From the listing that follows, report the number of lines with the word "System" in them, and no other output.

::::

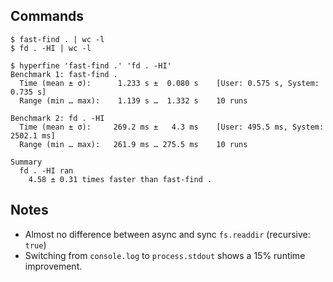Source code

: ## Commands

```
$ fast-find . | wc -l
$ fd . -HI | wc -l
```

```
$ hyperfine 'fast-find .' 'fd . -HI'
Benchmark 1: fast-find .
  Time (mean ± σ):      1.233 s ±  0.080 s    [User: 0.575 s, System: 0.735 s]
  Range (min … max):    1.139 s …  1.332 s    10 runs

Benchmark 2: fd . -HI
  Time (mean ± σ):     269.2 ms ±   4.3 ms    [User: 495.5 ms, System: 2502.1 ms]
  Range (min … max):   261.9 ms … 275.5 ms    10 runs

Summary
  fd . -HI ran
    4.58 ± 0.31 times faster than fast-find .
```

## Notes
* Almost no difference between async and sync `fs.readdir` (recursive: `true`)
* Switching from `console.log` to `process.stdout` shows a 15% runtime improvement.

::::

◆ **Answer below**
2